• Work task: Every line of the material below in which "allows" shows up is to be located and copied.

________

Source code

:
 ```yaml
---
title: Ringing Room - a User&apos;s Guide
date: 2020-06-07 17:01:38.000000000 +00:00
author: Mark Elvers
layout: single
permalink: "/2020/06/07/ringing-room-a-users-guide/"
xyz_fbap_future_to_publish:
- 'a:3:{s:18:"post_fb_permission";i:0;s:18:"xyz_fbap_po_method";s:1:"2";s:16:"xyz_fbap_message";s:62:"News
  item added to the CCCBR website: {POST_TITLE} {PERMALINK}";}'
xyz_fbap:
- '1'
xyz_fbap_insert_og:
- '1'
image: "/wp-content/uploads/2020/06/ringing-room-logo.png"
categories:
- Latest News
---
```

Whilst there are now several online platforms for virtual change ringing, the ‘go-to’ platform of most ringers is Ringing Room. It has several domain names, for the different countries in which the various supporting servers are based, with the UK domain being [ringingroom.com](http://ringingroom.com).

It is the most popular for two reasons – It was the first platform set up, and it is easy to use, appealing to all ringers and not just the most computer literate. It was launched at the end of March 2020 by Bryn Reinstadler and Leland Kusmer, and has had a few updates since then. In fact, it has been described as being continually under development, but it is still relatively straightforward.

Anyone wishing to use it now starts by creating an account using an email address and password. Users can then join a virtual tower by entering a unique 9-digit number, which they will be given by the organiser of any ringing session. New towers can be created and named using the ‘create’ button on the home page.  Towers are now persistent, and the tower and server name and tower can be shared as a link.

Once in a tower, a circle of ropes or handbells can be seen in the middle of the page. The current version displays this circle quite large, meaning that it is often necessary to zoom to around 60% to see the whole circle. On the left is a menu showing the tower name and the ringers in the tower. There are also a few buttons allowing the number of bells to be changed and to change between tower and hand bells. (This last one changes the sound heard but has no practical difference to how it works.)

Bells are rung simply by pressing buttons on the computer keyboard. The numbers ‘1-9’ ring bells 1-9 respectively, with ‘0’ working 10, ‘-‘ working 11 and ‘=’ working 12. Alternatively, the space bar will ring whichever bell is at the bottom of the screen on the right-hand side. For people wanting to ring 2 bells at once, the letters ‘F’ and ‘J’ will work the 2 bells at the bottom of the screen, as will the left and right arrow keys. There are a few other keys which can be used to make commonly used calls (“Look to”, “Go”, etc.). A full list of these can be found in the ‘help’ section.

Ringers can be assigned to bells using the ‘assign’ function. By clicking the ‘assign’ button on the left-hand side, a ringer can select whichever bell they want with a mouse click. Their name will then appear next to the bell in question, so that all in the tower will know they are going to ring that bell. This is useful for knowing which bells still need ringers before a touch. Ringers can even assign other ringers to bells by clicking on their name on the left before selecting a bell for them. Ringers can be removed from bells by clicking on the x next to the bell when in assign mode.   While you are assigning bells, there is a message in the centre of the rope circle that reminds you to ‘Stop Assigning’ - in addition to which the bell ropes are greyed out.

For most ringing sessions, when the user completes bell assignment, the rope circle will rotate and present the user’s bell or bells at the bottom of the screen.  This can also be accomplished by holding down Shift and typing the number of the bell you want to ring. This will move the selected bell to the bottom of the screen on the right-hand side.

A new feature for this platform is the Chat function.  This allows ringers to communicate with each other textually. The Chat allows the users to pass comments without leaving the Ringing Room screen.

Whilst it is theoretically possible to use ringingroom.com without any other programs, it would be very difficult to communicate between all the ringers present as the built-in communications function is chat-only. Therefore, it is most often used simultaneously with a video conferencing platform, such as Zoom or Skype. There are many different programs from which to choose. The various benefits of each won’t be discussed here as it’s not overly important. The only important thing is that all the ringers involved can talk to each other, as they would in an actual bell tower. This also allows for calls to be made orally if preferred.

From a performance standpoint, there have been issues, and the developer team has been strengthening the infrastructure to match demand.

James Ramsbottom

________

• Response box:
A new feature for this platform is the Chat function.  This allows ringers to communicate with each other textually. The Chat allows the users to pass comments without leaving the Ringing Room screen.
Whilst it is theoretically possible to use ringingroom.com without any other programs, it would be very difficult to communicate between all the ringers present as the built-in communications function is chat-only. Therefore, it is most often used simultaneously with a video conferencing platform, such as Zoom or Skype. There are many different programs from which to choose. The various benefits of each won’t be discussed here as it’s not overly important. The only important thing is that all the ringers involved can talk to each other, as they would in an actual bell tower. This also allows for calls to be made orally if preferred.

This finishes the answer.